PROBLEM DESCRIPTION >>
Read through the data, and wherever a line holds the word "morning", write that line out.

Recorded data
========

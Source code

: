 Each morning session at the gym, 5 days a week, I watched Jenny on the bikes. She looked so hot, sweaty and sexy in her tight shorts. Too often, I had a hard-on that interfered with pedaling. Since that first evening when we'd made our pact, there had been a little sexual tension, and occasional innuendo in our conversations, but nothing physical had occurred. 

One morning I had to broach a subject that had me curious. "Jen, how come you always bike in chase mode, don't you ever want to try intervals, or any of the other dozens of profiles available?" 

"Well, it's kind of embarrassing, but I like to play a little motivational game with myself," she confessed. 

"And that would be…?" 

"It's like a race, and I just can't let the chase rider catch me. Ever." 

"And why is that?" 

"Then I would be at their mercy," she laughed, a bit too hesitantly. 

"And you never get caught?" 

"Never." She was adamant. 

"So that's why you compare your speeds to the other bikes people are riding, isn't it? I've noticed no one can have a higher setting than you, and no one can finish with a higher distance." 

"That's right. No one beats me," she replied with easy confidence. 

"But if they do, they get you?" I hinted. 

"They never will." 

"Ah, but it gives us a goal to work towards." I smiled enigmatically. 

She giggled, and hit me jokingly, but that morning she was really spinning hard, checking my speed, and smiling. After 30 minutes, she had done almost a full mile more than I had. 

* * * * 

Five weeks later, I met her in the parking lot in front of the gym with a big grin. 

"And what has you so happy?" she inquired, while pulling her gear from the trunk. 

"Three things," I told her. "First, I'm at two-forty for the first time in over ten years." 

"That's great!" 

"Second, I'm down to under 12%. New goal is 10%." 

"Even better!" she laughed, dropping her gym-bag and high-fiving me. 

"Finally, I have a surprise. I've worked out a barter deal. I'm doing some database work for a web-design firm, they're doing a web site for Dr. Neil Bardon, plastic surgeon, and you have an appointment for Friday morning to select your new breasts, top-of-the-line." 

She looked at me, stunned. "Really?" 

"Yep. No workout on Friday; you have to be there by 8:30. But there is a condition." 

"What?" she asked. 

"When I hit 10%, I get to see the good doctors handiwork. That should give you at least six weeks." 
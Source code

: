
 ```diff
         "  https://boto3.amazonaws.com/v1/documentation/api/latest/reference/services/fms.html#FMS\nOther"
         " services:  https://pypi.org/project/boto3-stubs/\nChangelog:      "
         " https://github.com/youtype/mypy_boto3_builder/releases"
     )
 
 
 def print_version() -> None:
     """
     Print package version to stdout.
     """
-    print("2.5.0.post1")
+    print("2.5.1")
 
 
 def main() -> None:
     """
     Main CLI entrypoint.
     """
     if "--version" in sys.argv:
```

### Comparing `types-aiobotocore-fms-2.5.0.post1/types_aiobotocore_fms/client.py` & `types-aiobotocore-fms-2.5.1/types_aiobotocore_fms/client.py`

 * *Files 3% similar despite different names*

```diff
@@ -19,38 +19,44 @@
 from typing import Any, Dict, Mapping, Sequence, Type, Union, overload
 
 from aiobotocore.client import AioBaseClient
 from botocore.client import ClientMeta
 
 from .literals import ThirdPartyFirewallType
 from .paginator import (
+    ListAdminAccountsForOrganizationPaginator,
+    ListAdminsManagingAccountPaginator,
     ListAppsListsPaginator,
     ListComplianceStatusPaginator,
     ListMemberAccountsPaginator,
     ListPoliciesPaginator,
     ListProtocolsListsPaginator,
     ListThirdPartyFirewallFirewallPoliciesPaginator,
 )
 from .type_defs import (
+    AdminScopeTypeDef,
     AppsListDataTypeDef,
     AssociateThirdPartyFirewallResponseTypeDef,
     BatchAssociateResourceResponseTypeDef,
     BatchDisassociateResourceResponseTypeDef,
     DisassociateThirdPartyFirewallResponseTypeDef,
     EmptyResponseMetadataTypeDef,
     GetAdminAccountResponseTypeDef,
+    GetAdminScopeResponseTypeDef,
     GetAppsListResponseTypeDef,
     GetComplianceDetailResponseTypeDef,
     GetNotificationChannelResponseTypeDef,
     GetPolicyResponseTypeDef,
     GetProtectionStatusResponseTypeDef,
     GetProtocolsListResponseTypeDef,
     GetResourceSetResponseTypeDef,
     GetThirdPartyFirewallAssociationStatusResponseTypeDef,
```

========

COMPLETED EXERCISE >>
: Each morning session at the gym, 5 days a week, I watched Jenny on the bikes. She looked so hot, sweaty and sexy in her tight shorts. Too often, I had a hard-on that interfered with pedaling. Since that first evening when we'd made our pact, there had been a little sexual tension, and occasional innuendo in our conversations, but nothing physical had occurred. 
One morning I had to broach a subject that had me curious. "Jen, how come you always bike in chase mode, don't you ever want to try intervals, or any of the other dozens of profiles available?" 
She giggled, and hit me jokingly, but that morning she was really spinning hard, checking my speed, and smiling. After 30 minutes, she had done almost a full mile more than I had. 
"Finally, I have a surprise. I've worked out a barter deal. I'm doing some database work for a web-design firm, they're doing a web site for Dr. Neil Bardon, plastic surgeon, and you have an appointment for Friday morning to select your new breasts, top-of-the-line." 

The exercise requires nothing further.